UK: ICO Publishes Draft Guidance on AI Auditing Framework

On 19 February 2020 the ICO published its draft guidance on the AI auditing framework for public consultation, which is open until 1 April 2020.

What is the draft guidance?

The draft guidance sets out best practice for data protection compliance for artificial intelligence (“AI”). It clarifies how to assess the data protection risks posed by AI and identifies technical and organisational measures that can be put in place to help mitigate these risks.
The draft guidance, which is over 100 pages, is not intended to impose additional legal obligations which go beyond the General Data Protection Regulation (“GDPR”), but provides guidance and practical examples on how organisations can apply data protection principles in the context of AI. It also sets out the auditing tools that the ICO will use in its own audits and investigations on AI.
The ICO has identified AI as one of its top three strategic priorities, and has issued previous guidance on AI, via its Big Data, AI, and Machine Learning report, and the explAIn guidance produced in collaboration with the Alan Turing Institute. This new draft guidance has a broad focus on the management of several different risks arising from AI systems, and is intended to complement the existing ICO resources.
The draft guidance focuses on four key areas: (i) accountability and governance; (ii) fair, lawful and transparent processing; (iii) data minimisation and security; and (iv) the exercise of individual rights. We have summarised key points to note on each of these areas below.

Who does the draft guidance apply to?

The draft guidance applies broadly – to both companies that design, build and deploy their own AI systems and those that use AI developed by third parties.
The draft guidance explicitly states that it is intended for two audiences; those with a compliance focus such as DPOs and general counsel, and technology specialists such as machine learning experts, data scientists, software developers/engineers and cybersecurity and IT risk managers. It stresses the importance of considering the data protection implications of implementing AI throughout each stage of development – from training to deployment and highlights that compliance specialists and DPOs must be involved in AI projects from the earliest stages to address relevant risks, not simply at the “eleventh hour”.

Key Themes:

1. Accountability and governance

The ICO highlights that the accountability principle requires that organisations must be responsible for the compliance of their AI system with data protection requirements. They must assess and mitigate the risks posed by such systems, document and demonstrate how the system is compliant and justify the choices they have made.

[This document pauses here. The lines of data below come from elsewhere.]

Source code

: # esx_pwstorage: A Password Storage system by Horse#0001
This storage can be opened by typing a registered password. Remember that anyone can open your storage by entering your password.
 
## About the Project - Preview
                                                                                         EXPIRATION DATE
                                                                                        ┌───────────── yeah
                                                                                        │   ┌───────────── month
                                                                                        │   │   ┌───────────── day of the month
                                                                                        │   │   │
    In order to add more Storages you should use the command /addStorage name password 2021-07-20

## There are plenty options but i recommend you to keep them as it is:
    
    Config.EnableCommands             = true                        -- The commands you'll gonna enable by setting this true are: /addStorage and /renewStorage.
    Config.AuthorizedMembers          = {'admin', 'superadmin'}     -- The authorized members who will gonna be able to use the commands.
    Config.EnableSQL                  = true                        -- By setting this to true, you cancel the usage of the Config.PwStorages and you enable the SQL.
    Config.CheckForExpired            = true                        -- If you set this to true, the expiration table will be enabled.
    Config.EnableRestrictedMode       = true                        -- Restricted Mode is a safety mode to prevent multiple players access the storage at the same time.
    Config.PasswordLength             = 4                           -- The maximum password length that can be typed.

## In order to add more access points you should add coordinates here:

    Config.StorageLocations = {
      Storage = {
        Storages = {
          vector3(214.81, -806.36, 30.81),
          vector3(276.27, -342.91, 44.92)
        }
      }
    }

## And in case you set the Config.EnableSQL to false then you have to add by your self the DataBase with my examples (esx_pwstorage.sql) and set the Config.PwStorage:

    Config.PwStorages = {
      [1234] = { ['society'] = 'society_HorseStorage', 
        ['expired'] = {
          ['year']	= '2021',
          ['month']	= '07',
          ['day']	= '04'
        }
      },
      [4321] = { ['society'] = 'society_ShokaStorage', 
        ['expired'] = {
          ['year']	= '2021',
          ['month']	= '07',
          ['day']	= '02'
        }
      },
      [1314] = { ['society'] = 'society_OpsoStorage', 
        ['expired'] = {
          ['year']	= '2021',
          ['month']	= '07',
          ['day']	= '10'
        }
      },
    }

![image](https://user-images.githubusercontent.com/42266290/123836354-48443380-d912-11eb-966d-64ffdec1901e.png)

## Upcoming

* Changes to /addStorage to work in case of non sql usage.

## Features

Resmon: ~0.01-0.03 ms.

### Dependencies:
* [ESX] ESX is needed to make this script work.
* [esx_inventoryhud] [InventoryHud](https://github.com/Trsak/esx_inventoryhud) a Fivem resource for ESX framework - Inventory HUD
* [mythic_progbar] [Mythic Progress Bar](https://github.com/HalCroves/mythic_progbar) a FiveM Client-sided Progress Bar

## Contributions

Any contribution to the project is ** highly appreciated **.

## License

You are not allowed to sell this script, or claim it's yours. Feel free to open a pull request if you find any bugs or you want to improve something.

The ICO recommends that the organisation’s internal structures, roles and responsibility maps, training, policies and incentives to overall AI governance and risk management strategy should be aligned. The ICO notes that senior management, including data protection officers, are accountable for understanding and addressing data protection by design and default in the organisation’s culture and processes, including in relation to use of AI where this can be more complex. The ICO’s view is that this cannot be simply delegated to data scientists or engineering teams.
Data Protection Impact Assessments (“DPIAs”). There is a strong focus on the importance of DPIAs in the draft guidance, and the ICO notes that organisations are under a legal obligation to complete a DPIA if they use AI systems to process personal data. The ICO states that DPIAs should not be seen as a mere “box ticking compliance” exercise, and that they can act as roadmaps to identify and control risks which AI can pose. The draft guidance sets out practical recommendations on how to approach DPIAs in the context of AI, including:
Key risks and information the DPIA should assess and include. This includes information such as the volume and variety of the data and the number of data subjects, but also highlights that DPIAs should include information on the degree of human involvement in decision making processes. Where automated decisions are subject to human intervention or review, the draft guidance stresses that processes should be implemented to ensure this intervention is meaningful and decisions can be overturned.
How to describe the processing. The draft guidance sets out relevant examples on how the processing should be described, for example, the DPIA should include a systematic description of the processing activities and an explanation of any relevant margin for error that could influence the fairness of processing. The ICO suggests that there could be two versions of this assessment – a technical description and a more high-level description of the processing which explains how personal data inputs relate to the outcomes that affect individuals.
Stakeholders. The draft guidance emphasises that the views of various stakeholders and processors should be requested and documented when conducting a DPIA. DPIAs should also record the roles and obligations applicable as a controller and include any processors involved.
Proportionate. The DPIA should help assess whether the processing is reasonable and proportionate. In particular, the ICO highlights the need to consider whether individuals would reasonably expect an AI system to conduct the processing. In terms of proportionality of AI systems, the ICO states that organisations should consider any detriment to individuals that may follow from bias or inaccuracy in the data sets or algorithms that are used. If AI systems complement or replace human decision-making, the draft guidance states that the DPIA should document how the project will compare human and algorithmic accuracy side-by-side to justify its use.
Controller/Processor Relationship. The draft guidance emphasises the importance and challenges of understanding and identifying controller/processor relationships in the context of AI systems. It highlights that as AI involves processing personal data at several different phases, it is possible that an entity may be a controller or joint controller for some phases and a processor for others. For example, if a provider of AI services initially processes data on behalf of a client in providing a service (as a processor), but then processes the same data to improve its own models, then it would become a controller for that processing.
The draft guidance provides some practical examples and guidance on the types of behaviours that may indicate when an entity is acting as a controller or processor in the AI context. For example, making decisions about the source and nature of data used to train an AI model, the model parameters, key evaluation metrics, or the target output of a model are identified as indicators of controller behaviour.
“AI-related trade-offs”. Interestingly the draft guidance recognises that the use of AI is likely to result in necessary “trade-offs”. For example, further training of a model using additional data points to improve the statistical accuracy of a model may enhance fairness, but increasing the volume of personal data included in a data set to facilitate additional training will increase the privacy risk. The ICO recognises these potential trade-offs and emphasises the importance of organisations taking a risk-based approach; identifying and addressing potential trade-offs and taking into account the context and risks associated with the specific AI system to be deployed. The ICO acknowledges that it is unrealistic to adopt a “zero tolerance” approach to risk and the law does not require this, but the focus is on identifying, managing and mitigating the risks involved.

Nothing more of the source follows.